By George Kasakula
By the time I am writing this, police have not made any arrests after findings from a commission of inquiry on the death of Polytechnic student Robert Chasowa implicated some names closely linked with the former ruling Democratic Progressive Party (DPP).
This is despite reports that police have formed task forces to bring to book those who are suspected to have ruthlessly cut short a promising life apparently for its political views and activism.
At times such as these, there are always attempts by those who may find themselves on the accused’s side in the matter to say the issue is about the Joyce Banda administration witch-hunting its opponents from DPP.
This would be missing the point and besides the issue.
The issue is that it is tragic that 20 years after we adopted multiparty system of government, people should still be dying for their political views.
I just find it incomprehensible and unacceptable in today’s world that some people, because of the mere fact that they belong to a ruling party, can sit down, plan and kill someone because they do not agree with his political views.
Come to think of it, who was Chasowa? He was a mere overexcited college student full of youthful optimism that he could change the world he was living in to suit himself. It is part of college life and growth.
At that stage, your mind is infused with ideas and ideologies on daily basis. You are at the stage when you are examining and defining yourself. You are hot-headed and believe what you believe. Politics is your playground and it is where you experiment with various ideas such as socialism, capitalism and marxism and you try to find a footing.
Did Chasowa deserve to die for this? The answer is hell no. If this were the case, then half of students in the university campuses across the world would be shot dead for their weird and sometimes foolish views.
As a nation, we said a resounding no to this when we brought down a strong MCP government in 1994 mainly because of its appalling human rights record and failure to respect the sanctity of life.
That some people today think because they belong to a ruling party, they can sit at a table and decide to kill someone should be totally rejected with the last ounce of blood and energy of every right-thinking Malawian.
Chasowa died for many of us who thought DPP had gone too far in treating this country as if it were a piece of their personal estate.
Chasowa could have been any of us. In fact, I do believe in my heart of hearts that if Bingu wa Mutharika were still alive today, some more Malawians could have also met Chasowa’s fate.

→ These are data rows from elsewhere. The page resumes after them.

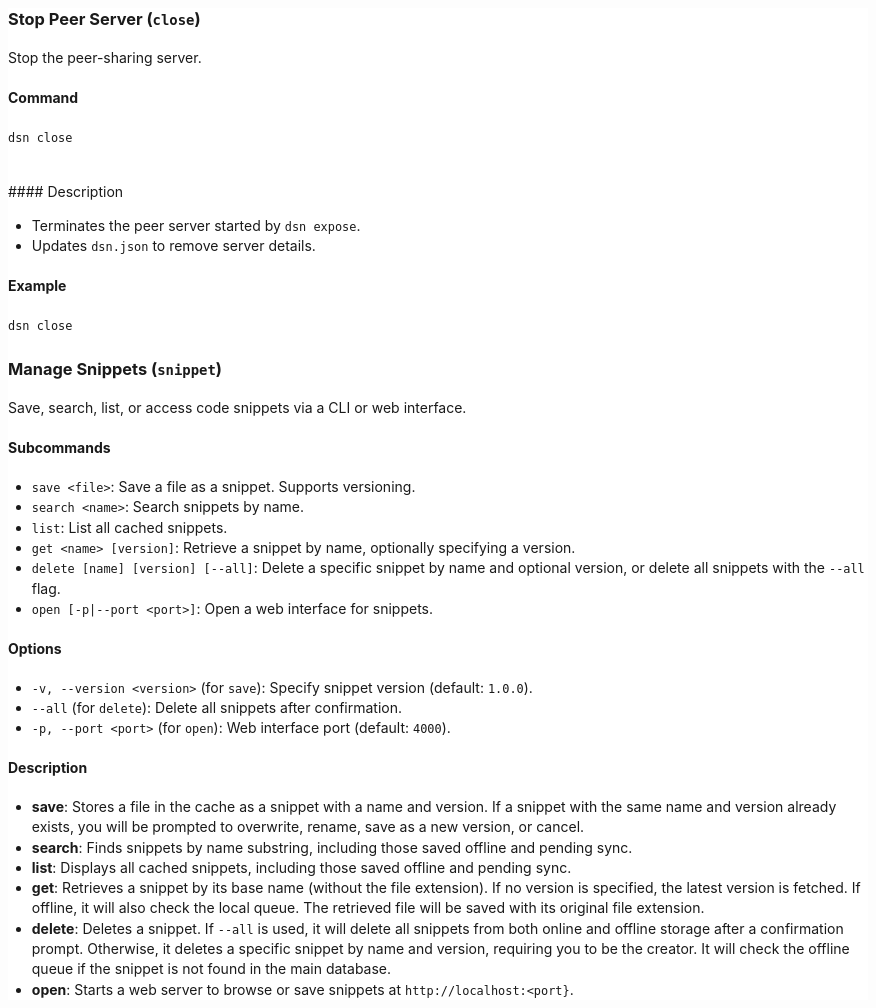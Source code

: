 ### Stop Peer Server (`close`)

Stop the peer-sharing server.

#### Command

```bash
dsn close
```
<br/>
#### Description

*   Terminates the peer server started by `dsn expose`.
*   Updates `dsn.json` to remove server details.

#### Example

```bash
dsn close
```

### Manage Snippets (`snippet`)

Save, search, list, or access code snippets via a CLI or web interface.

#### Subcommands

*   `save <file>`: Save a file as a snippet. Supports versioning.
*   `search <name>`: Search snippets by name.
*   `list`: List all cached snippets.
*   `get <name> [version]`: Retrieve a snippet by name, optionally specifying a version.
*   `delete [name] [version] [--all]`: Delete a specific snippet by name and optional version, or delete all snippets with the `--all` flag.
*   `open [-p|--port <port>]`: Open a web interface for snippets.

#### Options

*   `-v, --version <version>` (for `save`): Specify snippet version (default: `1.0.0`).
*   `--all` (for `delete`): Delete all snippets after confirmation.
*   `-p, --port <port>` (for `open`): Web interface port (default: `4000`).

#### Description

*   **save**: Stores a file in the cache as a snippet with a name and version. If a snippet with the same name and version already exists, you will be prompted to overwrite, rename, save as a new version, or cancel.
*   **search**: Finds snippets by name substring, including those saved offline and pending sync.
*   **list**: Displays all cached snippets, including those saved offline and pending sync.
*   **get**: Retrieves a snippet by its base name (without the file extension). If no version is specified, the latest version is fetched. If offline, it will also check the local queue. The retrieved file will be saved with its original file extension.
*   **delete**: Deletes a snippet. If `--all` is used, it will delete all snippets from both online and offline storage after a confirmation prompt. Otherwise, it deletes a specific snippet by name and version, requiring you to be the creator. It will check the offline queue if the snippet is not found in the main database.
*   **open**: Starts a web server to browse or save snippets at `http://localhost:<port}`.
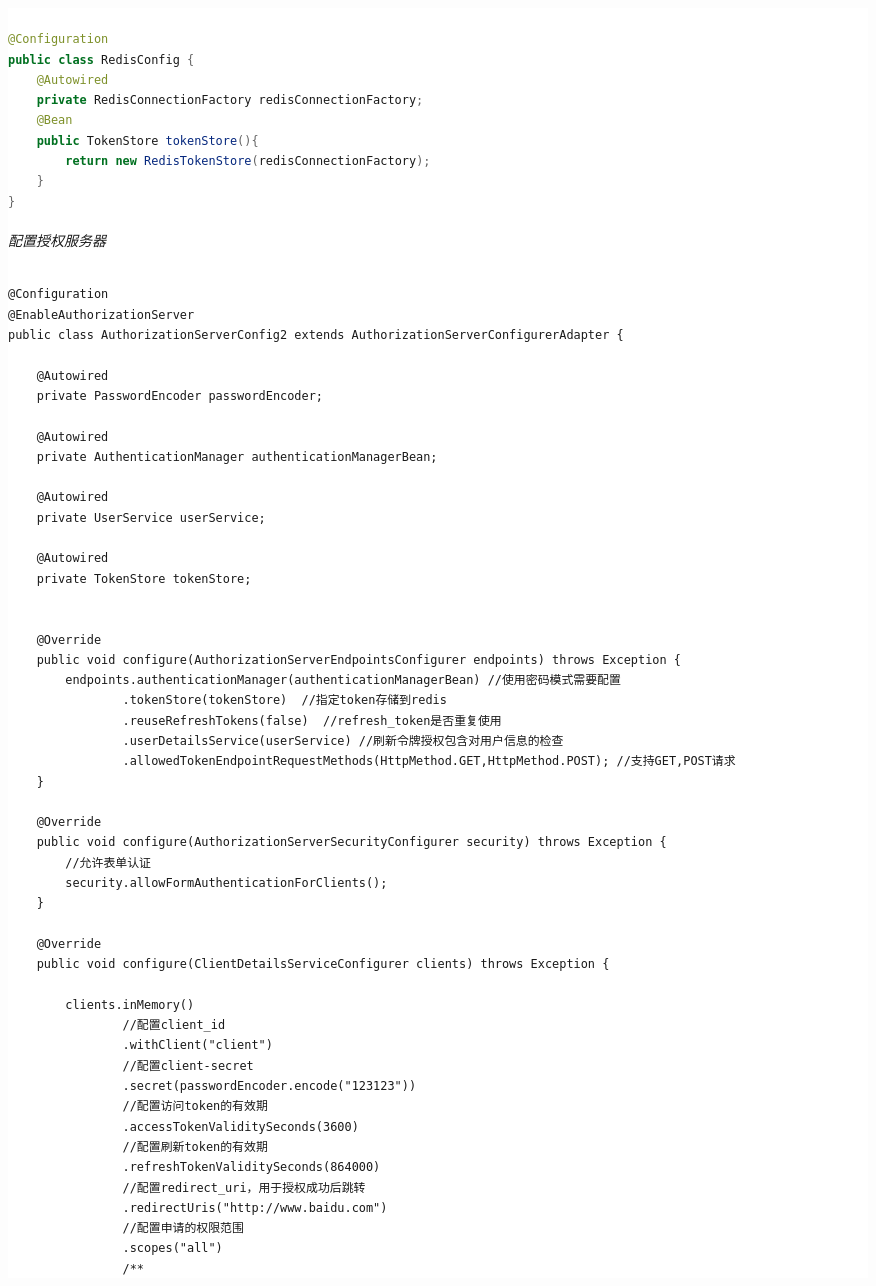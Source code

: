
 ```java

@Configuration
public class RedisConfig {
    @Autowired
    private RedisConnectionFactory redisConnectionFactory;
    @Bean
    public TokenStore tokenStore(){
        return new RedisTokenStore(redisConnectionFactory);
    }
}
```

###### 配置授权服务器

```
@Configuration
@EnableAuthorizationServer
public class AuthorizationServerConfig2 extends AuthorizationServerConfigurerAdapter {

    @Autowired
    private PasswordEncoder passwordEncoder;

    @Autowired
    private AuthenticationManager authenticationManagerBean;

    @Autowired
    private UserService userService;

    @Autowired
    private TokenStore tokenStore;


    @Override
    public void configure(AuthorizationServerEndpointsConfigurer endpoints) throws Exception {
        endpoints.authenticationManager(authenticationManagerBean) //使用密码模式需要配置
                .tokenStore(tokenStore)  //指定token存储到redis
                .reuseRefreshTokens(false)  //refresh_token是否重复使用
                .userDetailsService(userService) //刷新令牌授权包含对用户信息的检查
                .allowedTokenEndpointRequestMethods(HttpMethod.GET,HttpMethod.POST); //支持GET,POST请求
    }

    @Override
    public void configure(AuthorizationServerSecurityConfigurer security) throws Exception {
        //允许表单认证
        security.allowFormAuthenticationForClients();
    }

    @Override
    public void configure(ClientDetailsServiceConfigurer clients) throws Exception {

        clients.inMemory()
                //配置client_id
                .withClient("client")
                //配置client-secret
                .secret(passwordEncoder.encode("123123"))
                //配置访问token的有效期
                .accessTokenValiditySeconds(3600)
                //配置刷新token的有效期
                .refreshTokenValiditySeconds(864000)
                //配置redirect_uri，用于授权成功后跳转
                .redirectUris("http://www.baidu.com")
                //配置申请的权限范围
                .scopes("all")
                /**
```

There is one way to close this matter for Chasowa’s family and all good Malawians who believe in rule of law: justice.
It is only then that we will let sleeping dogs lie.
This is just to teach a lesson to politicians and ruling party cadres that when they are told to commit atrocities against innocent Malawians, one day justice will catch up with them. Chasowa was a son, brother, cousin and boyfriend to someone.
He was also a Malawian. He did not deserve to be sent to his early grave in that cruel and brutal manner, all because of his political views.